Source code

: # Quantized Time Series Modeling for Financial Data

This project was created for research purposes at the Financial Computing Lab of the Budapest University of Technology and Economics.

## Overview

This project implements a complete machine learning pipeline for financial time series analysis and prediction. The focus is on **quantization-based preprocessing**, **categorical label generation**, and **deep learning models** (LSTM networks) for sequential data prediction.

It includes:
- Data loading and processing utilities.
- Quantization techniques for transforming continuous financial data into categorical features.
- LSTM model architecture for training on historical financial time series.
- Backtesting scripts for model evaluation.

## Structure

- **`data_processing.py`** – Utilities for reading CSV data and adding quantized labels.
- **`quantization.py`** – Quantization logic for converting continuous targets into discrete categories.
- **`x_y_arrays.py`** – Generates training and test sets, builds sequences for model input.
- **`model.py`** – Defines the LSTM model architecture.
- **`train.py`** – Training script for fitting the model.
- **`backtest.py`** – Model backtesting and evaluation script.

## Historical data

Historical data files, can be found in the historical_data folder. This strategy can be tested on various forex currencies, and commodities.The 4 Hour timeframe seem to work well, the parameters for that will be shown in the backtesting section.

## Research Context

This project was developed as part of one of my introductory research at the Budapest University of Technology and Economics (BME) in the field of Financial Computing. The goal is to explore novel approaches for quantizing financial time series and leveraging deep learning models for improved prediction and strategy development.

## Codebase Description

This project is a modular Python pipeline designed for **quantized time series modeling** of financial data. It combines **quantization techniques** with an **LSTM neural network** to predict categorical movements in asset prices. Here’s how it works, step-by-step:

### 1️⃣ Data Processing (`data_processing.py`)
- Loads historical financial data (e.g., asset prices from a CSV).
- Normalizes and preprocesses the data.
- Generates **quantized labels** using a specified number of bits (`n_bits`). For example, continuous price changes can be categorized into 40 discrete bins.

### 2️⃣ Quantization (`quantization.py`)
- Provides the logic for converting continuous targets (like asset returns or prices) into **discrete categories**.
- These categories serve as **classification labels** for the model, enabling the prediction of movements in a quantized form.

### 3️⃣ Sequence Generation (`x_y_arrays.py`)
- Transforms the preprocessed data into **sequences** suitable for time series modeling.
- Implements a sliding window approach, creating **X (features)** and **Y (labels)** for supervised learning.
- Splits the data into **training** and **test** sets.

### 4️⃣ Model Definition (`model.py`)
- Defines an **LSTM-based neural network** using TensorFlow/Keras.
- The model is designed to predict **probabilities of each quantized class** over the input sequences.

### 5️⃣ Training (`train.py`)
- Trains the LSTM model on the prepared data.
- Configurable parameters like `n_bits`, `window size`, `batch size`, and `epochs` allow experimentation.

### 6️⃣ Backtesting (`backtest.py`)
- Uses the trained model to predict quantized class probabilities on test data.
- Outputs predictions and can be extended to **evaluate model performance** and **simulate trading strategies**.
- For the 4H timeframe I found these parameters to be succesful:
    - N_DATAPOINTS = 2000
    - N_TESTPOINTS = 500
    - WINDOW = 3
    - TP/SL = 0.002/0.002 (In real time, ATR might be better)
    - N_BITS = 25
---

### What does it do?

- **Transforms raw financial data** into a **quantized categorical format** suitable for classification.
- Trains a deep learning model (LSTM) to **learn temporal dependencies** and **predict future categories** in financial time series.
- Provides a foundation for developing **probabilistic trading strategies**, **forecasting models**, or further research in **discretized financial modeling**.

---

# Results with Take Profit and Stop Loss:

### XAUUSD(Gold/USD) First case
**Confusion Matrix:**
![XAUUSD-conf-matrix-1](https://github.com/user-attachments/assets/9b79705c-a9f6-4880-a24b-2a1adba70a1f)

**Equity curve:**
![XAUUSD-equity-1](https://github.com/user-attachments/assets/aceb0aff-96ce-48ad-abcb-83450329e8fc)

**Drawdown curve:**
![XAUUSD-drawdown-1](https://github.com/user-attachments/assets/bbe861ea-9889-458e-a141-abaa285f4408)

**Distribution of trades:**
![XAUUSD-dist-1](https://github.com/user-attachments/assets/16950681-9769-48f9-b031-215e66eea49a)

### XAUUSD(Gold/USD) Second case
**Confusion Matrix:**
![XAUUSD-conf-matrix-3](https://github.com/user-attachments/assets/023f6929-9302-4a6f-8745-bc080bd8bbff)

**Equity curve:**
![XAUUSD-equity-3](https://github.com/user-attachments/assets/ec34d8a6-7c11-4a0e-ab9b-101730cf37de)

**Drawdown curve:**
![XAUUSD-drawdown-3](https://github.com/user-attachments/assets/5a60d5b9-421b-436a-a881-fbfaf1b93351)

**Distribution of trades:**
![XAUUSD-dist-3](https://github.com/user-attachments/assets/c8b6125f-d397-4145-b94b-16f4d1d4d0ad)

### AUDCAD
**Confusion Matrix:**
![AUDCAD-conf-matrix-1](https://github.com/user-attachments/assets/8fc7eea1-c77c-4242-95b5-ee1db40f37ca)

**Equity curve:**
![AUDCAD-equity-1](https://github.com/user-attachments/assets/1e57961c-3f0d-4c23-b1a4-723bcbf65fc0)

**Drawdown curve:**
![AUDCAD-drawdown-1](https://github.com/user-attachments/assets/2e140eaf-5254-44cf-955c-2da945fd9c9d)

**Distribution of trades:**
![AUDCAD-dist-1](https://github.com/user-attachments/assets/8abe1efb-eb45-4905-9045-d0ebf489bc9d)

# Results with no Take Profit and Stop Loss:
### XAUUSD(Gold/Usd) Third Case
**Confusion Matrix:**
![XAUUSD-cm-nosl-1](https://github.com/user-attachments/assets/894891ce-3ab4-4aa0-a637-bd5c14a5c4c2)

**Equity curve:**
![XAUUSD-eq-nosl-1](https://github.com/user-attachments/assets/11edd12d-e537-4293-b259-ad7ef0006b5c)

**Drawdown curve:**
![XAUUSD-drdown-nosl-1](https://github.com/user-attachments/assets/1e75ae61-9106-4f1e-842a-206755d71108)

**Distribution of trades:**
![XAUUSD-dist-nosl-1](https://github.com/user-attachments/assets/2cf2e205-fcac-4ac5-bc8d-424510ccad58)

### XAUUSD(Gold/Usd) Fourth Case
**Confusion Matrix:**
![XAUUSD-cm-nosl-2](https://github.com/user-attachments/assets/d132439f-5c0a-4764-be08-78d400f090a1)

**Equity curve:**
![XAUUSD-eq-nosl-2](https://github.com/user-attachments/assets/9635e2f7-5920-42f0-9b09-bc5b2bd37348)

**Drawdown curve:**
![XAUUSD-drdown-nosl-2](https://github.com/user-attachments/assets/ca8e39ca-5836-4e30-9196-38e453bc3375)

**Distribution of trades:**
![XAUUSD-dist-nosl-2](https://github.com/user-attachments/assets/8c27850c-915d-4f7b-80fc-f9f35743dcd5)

****************************************

→ **Exercise description**: Of the lines above, extract only those from the line with "### 6️⃣ Backtesting" to the line with "- Outputs predictions", both included, exactly as written.

→ **Problem solution**:
### 6️⃣ Backtesting (`backtest.py`)
- Uses the trained model to predict quantized class probabilities on test data.
- Outputs predictions and can be extended to **evaluate model performance** and **simulate trading strategies**.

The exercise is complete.